Further evidence against the hypothesis that TPs serve as a gateway to speech segmentation comes from a recent corpus analysis in which we examined how the statistical structure of CDS changes as children grow (Langus et al., 2019). The way caregivers speak to their children evolves with age. For example, speech directed at younger children tends to feature more repetition of words and simpler sentence structures (Fernald & Morikawa, 1993; Raneri et al., 2020; Tal et al., 2022), which can influence the distribution of syllables across utterances. High repetition may increase word-internal TPs but reduce opportunities for infants to compute transitional dips at word boundaries, thereby altering the cues available for segmentation. Simpler structures may further concentrate co-occurrence patterns within familiar phrases, potentially shifting the statistical landscape learners are exposed to. Our hypothesis is that, if TPs were a universal gateway to speech segmentation, we would expect speech to younger children to exhibit less cross-linguistic variability and to favor a single segmentation algorithm (e.g., Forward TPs or Backward TPs).
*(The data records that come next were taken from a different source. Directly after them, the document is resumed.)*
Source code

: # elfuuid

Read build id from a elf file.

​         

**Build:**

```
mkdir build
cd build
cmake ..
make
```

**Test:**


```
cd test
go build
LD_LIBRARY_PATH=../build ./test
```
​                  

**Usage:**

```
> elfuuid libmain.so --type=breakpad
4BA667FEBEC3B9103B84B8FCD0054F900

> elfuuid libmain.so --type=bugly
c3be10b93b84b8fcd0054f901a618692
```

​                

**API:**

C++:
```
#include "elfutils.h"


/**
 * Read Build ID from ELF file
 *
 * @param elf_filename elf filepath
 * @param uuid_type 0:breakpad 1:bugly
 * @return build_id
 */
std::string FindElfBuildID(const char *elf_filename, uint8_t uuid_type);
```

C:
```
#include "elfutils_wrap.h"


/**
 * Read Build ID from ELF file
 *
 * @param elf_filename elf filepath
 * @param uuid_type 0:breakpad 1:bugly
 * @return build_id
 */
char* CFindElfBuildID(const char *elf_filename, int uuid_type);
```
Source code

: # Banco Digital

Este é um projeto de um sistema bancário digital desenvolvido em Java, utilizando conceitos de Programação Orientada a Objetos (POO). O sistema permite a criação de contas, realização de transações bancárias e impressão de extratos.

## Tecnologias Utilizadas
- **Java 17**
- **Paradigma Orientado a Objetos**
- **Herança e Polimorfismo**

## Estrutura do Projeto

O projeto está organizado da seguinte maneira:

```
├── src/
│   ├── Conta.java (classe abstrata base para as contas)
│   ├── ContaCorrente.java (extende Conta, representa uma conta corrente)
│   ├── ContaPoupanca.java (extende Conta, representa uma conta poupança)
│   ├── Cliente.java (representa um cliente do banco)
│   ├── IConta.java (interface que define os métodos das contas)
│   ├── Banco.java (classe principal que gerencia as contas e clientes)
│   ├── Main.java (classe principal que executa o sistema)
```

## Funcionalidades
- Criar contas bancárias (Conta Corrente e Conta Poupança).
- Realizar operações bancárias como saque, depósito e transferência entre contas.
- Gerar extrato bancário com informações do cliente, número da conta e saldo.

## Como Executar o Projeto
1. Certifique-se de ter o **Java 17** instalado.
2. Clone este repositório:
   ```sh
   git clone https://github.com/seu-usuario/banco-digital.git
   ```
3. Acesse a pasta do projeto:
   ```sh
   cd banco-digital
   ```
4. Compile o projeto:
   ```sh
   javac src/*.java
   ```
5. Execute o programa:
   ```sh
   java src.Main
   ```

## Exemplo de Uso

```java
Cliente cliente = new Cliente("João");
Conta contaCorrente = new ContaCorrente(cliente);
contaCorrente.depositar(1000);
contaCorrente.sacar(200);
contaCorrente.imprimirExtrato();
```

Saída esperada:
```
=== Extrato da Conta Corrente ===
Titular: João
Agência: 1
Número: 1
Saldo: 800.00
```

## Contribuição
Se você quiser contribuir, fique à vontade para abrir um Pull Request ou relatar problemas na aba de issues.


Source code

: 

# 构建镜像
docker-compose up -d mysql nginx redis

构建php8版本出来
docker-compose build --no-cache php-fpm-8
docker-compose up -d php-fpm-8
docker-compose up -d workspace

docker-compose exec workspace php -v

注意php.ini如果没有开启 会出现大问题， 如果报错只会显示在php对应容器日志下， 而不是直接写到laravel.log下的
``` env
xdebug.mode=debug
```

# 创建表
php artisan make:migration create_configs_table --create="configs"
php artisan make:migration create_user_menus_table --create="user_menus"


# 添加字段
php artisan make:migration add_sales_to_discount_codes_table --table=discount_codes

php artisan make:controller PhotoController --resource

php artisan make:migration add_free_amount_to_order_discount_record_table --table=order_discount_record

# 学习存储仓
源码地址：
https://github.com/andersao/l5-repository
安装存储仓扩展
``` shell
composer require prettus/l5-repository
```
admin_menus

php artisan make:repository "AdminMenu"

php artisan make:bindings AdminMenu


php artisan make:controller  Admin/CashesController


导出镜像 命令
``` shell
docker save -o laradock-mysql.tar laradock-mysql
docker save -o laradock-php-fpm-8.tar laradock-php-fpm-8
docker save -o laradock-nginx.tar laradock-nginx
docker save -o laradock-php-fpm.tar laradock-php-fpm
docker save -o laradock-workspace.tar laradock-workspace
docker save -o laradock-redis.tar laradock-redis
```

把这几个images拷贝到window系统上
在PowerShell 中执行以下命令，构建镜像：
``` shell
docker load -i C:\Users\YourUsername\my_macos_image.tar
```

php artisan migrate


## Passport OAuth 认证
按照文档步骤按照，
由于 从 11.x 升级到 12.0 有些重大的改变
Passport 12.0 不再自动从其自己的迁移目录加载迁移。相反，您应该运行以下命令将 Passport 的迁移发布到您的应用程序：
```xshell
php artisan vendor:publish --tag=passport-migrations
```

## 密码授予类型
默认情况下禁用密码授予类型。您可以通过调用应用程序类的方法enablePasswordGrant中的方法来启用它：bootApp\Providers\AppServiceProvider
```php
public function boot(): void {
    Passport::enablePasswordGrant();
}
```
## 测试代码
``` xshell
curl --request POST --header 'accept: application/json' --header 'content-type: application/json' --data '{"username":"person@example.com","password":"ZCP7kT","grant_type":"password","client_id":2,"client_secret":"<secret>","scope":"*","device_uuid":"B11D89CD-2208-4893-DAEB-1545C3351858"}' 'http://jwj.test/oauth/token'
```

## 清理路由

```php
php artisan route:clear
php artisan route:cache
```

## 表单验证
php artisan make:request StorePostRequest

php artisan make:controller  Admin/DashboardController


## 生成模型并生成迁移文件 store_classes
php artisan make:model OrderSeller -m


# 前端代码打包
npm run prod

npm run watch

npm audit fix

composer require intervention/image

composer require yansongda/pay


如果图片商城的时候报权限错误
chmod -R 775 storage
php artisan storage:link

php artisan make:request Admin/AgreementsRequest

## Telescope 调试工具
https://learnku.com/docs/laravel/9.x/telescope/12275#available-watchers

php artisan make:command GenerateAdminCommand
To test this hypothesis, we analyzed CDS from six different languages (German, Dutch, Italian, Hungarian, English, and Estonian) transcribed in the CHILDES database (MacWhinney, 2000; available at https://childes.talkbank.org/ (accessed on 20 January 2025)). We focused on how distributional cues used for statistical speech segmentation are influenced by parents’ tendency to adjust their speech according to the child’s age. For each utterance in each corpus, we determined the age of the child at which it was recorded (from 1 to 60 months). As a result, the original grand corpora were parceled into smaller ones (a total of 196) roughly corresponding to individual CHILDES’ sessions of a child and its caregivers (see Table 1 for a detailed composition of the corpora). In contrast to previous corpus analyses that aggregated CDS from children of different ages (cf. Saksida et al., 2017; Gervain & Guevara, 2012), we treated children’s age as a continuous factor. Note that the English corpus is the only one to include transcripts from infants under 4 months of age, which introduces a sampling bias that may limit direct comparisons of early input across languages.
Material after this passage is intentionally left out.